Worth, or worthfulness, results from a combination of knowing one’s
talents and from knowing that one is able to use these talents in daily life. By developing my student’s feelings
of worthfulness to their society, I am able to ensure the second experience: feelings of self worth -- or high
self esteem -- in school and at home. 7, 38 The worthful abilities for logical thinking and for creative inspiration generate confidence and vision
for the future, and thus make the young student's present learning experience a joyful one. 28
The Exciting Learning Environment
Children are naturally attracted to activities of great charm, with great potential for learning: exciting,
meaningful classwork captures a child’s attention best.
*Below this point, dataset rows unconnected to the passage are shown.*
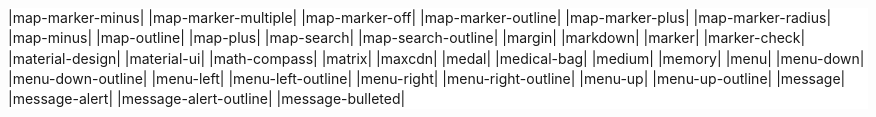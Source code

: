 |map-marker-minus|
|map-marker-multiple|
|map-marker-off|
|map-marker-outline|
|map-marker-plus|
|map-marker-radius|
|map-minus|
|map-outline|
|map-plus|
|map-search|
|map-search-outline|
|margin|
|markdown|
|marker|
|marker-check|
|material-design|
|material-ui|
|math-compass|
|matrix|
|maxcdn|
|medal|
|medical-bag|
|medium|
|memory|
|menu|
|menu-down|
|menu-down-outline|
|menu-left|
|menu-left-outline|
|menu-right|
|menu-right-outline|
|menu-up|
|menu-up-outline|
|message|
|message-alert|
|message-alert-outline|
|message-bulleted|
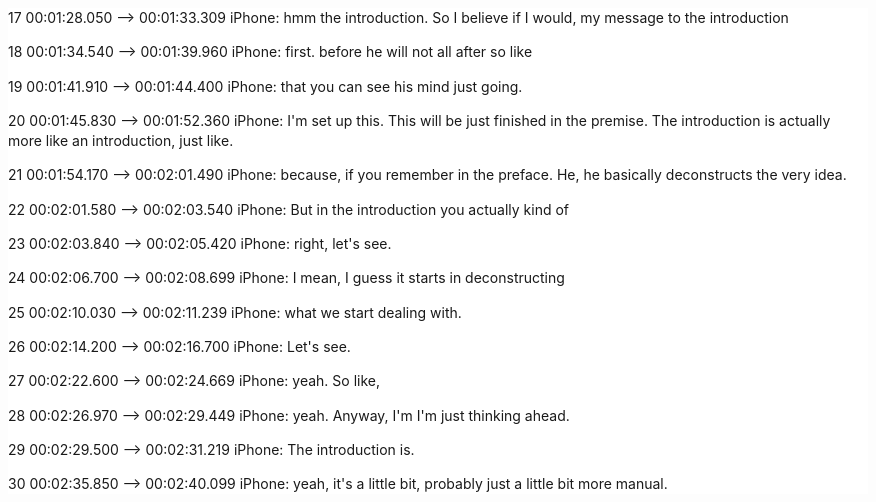 17
00:01:28.050 --> 00:01:33.309
iPhone: hmm the introduction. So I believe if I would, my message to the introduction

18
00:01:34.540 --> 00:01:39.960
iPhone: first. before he will not all after so like

19
00:01:41.910 --> 00:01:44.400
iPhone: that you can see his mind just going.

20
00:01:45.830 --> 00:01:52.360
iPhone: I'm set up this. This will be just finished in the premise. The introduction is actually more like an introduction, just like.

21
00:01:54.170 --> 00:02:01.490
iPhone: because, if you remember in the preface. He, he basically deconstructs the very idea.

22
00:02:01.580 --> 00:02:03.540
iPhone: But in the introduction you actually kind of

23
00:02:03.840 --> 00:02:05.420
iPhone: right, let's see.

24
00:02:06.700 --> 00:02:08.699
iPhone: I mean, I guess it starts in deconstructing

25
00:02:10.030 --> 00:02:11.239
iPhone: what we start dealing with.

26
00:02:14.200 --> 00:02:16.700
iPhone: Let's see.

27
00:02:22.600 --> 00:02:24.669
iPhone: yeah. So like,

28
00:02:26.970 --> 00:02:29.449
iPhone: yeah. Anyway, I'm I'm just thinking ahead.

29
00:02:29.500 --> 00:02:31.219
iPhone: The introduction is.

30
00:02:35.850 --> 00:02:40.099
iPhone: yeah, it's a little bit, probably just a little bit more manual.

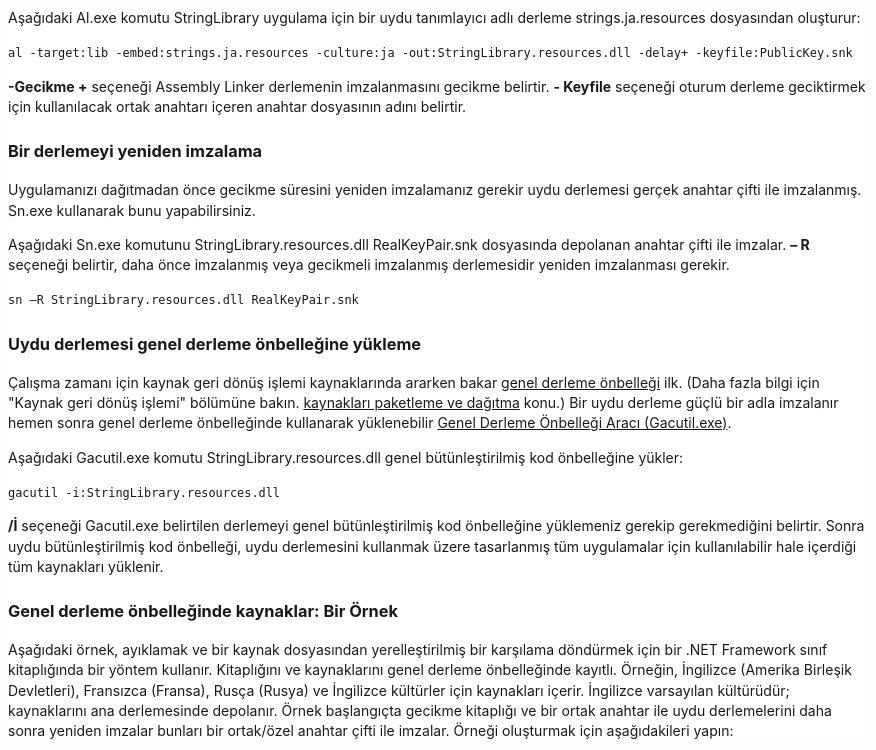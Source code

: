  Aşağıdaki Al.exe komutu StringLibrary uygulama için bir uydu tanımlayıcı adlı derleme strings.ja.resources dosyasından oluşturur:  
  
```console 
al -target:lib -embed:strings.ja.resources -culture:ja -out:StringLibrary.resources.dll -delay+ -keyfile:PublicKey.snk  
```  
  
 **-Gecikme +** seçeneği Assembly Linker derlemenin imzalanmasını gecikme belirtir. **- Keyfile** seçeneği oturum derleme geciktirmek için kullanılacak ortak anahtarı içeren anahtar dosyasının adını belirtir.  
  
### <a name="re-signing-an-assembly"></a>Bir derlemeyi yeniden imzalama  
 Uygulamanızı dağıtmadan önce gecikme süresini yeniden imzalamanız gerekir uydu derlemesi gerçek anahtar çifti ile imzalanmış. Sn.exe kullanarak bunu yapabilirsiniz.  
  
 Aşağıdaki Sn.exe komutunu StringLibrary.resources.dll RealKeyPair.snk dosyasında depolanan anahtar çifti ile imzalar. **– R** seçeneği belirtir, daha önce imzalanmış veya gecikmeli imzalanmış derlemesidir yeniden imzalanması gerekir.  
  
```console
sn –R StringLibrary.resources.dll RealKeyPair.snk   
```  
  
### <a name="installing-a-satellite-assembly-in-the-global-assembly-cache"></a>Uydu derlemesi genel derleme önbelleğine yükleme  
 Çalışma zamanı için kaynak geri dönüş işlemi kaynaklarında ararken bakar [genel derleme önbelleği](../../../docs/framework/app-domains/gac.md) ilk. (Daha fazla bilgi için "Kaynak geri dönüş işlemi" bölümüne bakın. [kaynakları paketleme ve dağıtma](../../../docs/framework/resources/packaging-and-deploying-resources-in-desktop-apps.md) konu.) Bir uydu derleme güçlü bir adla imzalanır hemen sonra genel derleme önbelleğinde kullanarak yüklenebilir [Genel Derleme Önbelleği Aracı (Gacutil.exe)](../../../docs/framework/tools/gacutil-exe-gac-tool.md).  
  
 Aşağıdaki Gacutil.exe komutu StringLibrary.resources.dll genel bütünleştirilmiş kod önbelleğine yükler:  
  
```console
gacutil -i:StringLibrary.resources.dll  
```  
  
 **/İ** seçeneği Gacutil.exe belirtilen derlemeyi genel bütünleştirilmiş kod önbelleğine yüklemeniz gerekip gerekmediğini belirtir. Sonra uydu bütünleştirilmiş kod önbelleği, uydu derlemesini kullanmak üzere tasarlanmış tüm uygulamalar için kullanılabilir hale içerdiği tüm kaynakları yüklenir.  
  
### <a name="resources-in-the-global-assembly-cache-an-example"></a>Genel derleme önbelleğinde kaynaklar: Bir Örnek  
 Aşağıdaki örnek, ayıklamak ve bir kaynak dosyasından yerelleştirilmiş bir karşılama döndürmek için bir .NET Framework sınıf kitaplığında bir yöntem kullanır. Kitaplığını ve kaynaklarını genel derleme önbelleğinde kayıtlı. Örneğin, İngilizce (Amerika Birleşik Devletleri), Fransızca (Fransa), Rusça (Rusya) ve İngilizce kültürler için kaynakları içerir. İngilizce varsayılan kültürüdür; kaynaklarını ana derlemesinde depolanır. Örnek başlangıçta gecikme kitaplığı ve bir ortak anahtar ile uydu derlemelerini daha sonra yeniden imzalar bunları bir ortak/özel anahtar çifti ile imzalar. Örneği oluşturmak için aşağıdakileri yapın:  
  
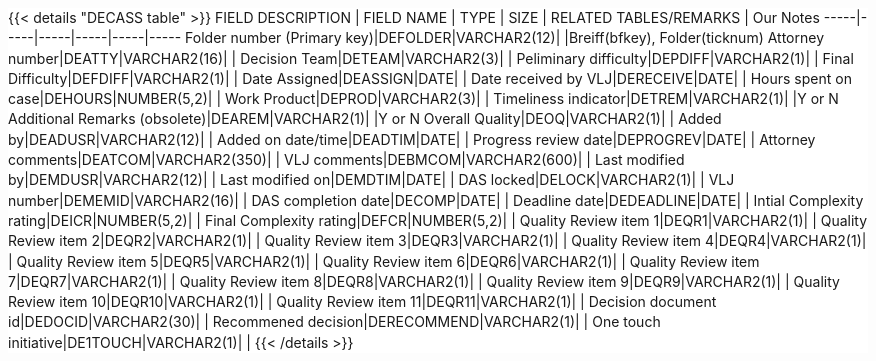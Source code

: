 {{< details "DECASS table" >}}
FIELD DESCRIPTION | FIELD NAME | TYPE | SIZE | RELATED TABLES/REMARKS | Our Notes
-----|-----|-----|-----|-----|-----
Folder number (Primary key)|DEFOLDER|VARCHAR2(12)| |Breiff(bfkey), Folder(ticknum)
Attorney number|DEATTY|VARCHAR2(16)| |
Decision Team|DETEAM|VARCHAR2(3)| |
Peliminary difficulty|DEPDIFF|VARCHAR2(1)| |
Final Difficulty|DEFDIFF|VARCHAR2(1)| |
Date Assigned|DEASSIGN|DATE| |
Date received by VLJ|DERECEIVE|DATE| |
Hours spent on case|DEHOURS|NUMBER(5,2)| |
Work Product|DEPROD|VARCHAR2(3)| |
Timeliness indicator|DETREM|VARCHAR2(1)| |Y or N
Additional Remarks (obsolete)|DEAREM|VARCHAR2(1)| |Y or N
Overall Quality|DEOQ|VARCHAR2(1)| |
Added by|DEADUSR|VARCHAR2(12)| |
Added on date/time|DEADTIM|DATE| |
Progress review date|DEPROGREV|DATE| |
Attorney comments|DEATCOM|VARCHAR2(350)| |
VLJ comments|DEBMCOM|VARCHAR2(600)| |
Last modified by|DEMDUSR|VARCHAR2(12)| |
Last modified on|DEMDTIM|DATE| |
DAS locked|DELOCK|VARCHAR2(1)| |
VLJ number|DEMEMID|VARCHAR2(16)| |
DAS completion date|DECOMP|DATE| |
Deadline date|DEDEADLINE|DATE| |
Intial Complexity rating|DEICR|NUMBER(5,2)| |
Final Complexity rating|DEFCR|NUMBER(5,2)| |
Quality Review item 1|DEQR1|VARCHAR2(1)| |
Quality Review item 2|DEQR2|VARCHAR2(1)| |
Quality Review item 3|DEQR3|VARCHAR2(1)| |
Quality Review item 4|DEQR4|VARCHAR2(1)| |
Quality Review item 5|DEQR5|VARCHAR2(1)| |
Quality Review item 6|DEQR6|VARCHAR2(1)| |
Quality Review item 7|DEQR7|VARCHAR2(1)| |
Quality Review item 8|DEQR8|VARCHAR2(1)| |
Quality Review item 9|DEQR9|VARCHAR2(1)| |
Quality Review item 10|DEQR10|VARCHAR2(1)| |
Quality Review item 11|DEQR11|VARCHAR2(1)| |
Decision document id|DEDOCID|VARCHAR2(30)| |
Recommened decision|DERECOMMEND|VARCHAR2(1)| |
One touch initiative|DE1TOUCH|VARCHAR2(1)| |
{{< /details >}}

</div>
My goal each day as an educator is to make it virtually
impossible – through the anticipation of such lively learning – for my young students not to listen
to me. 27 If I can accomplish this -- if I can lead my students daily to the joy of exploration -- then I know that they
will succeed: the bliss of accomplishment in early learning will lead their interest onward in the
promise of greater learning each and every day of their lives.
The Log Cabin Day
This was one of the best days of my life. My sixth grade
girls at Maharishi School of the Age of Enlightenment (www.maharishischooliowa.org) in Fairfield, Iowa "saw" and took ownership of this project with
less than five minutes of explanation. 29 They were mothers left by their soldiering husbands to finish their log cabin abode
and a general store before the onset of a harsh New England winter. They would need furniture, roofs,
walls, provisions … and they would even need to create the scenery for their adventure – trees, rocks
and pathways. 30 The girls self-divided into groups covering each sub-project above. They "went to town" notching and
setting the pre-fabricated logs (three layers of laminated cardboard, cut in strips) working together to create a proper consistency mortar (out of flour and salt dough). 31 They invented tables and beds from the same logs, cutting sheets and stuffing pillows from cotton batten and cloth
scraps. They glued cardboard shingles on the roof panels and filled clear plastic-hose “jars” with self-provided
seasonings and flour, applying corks to finish.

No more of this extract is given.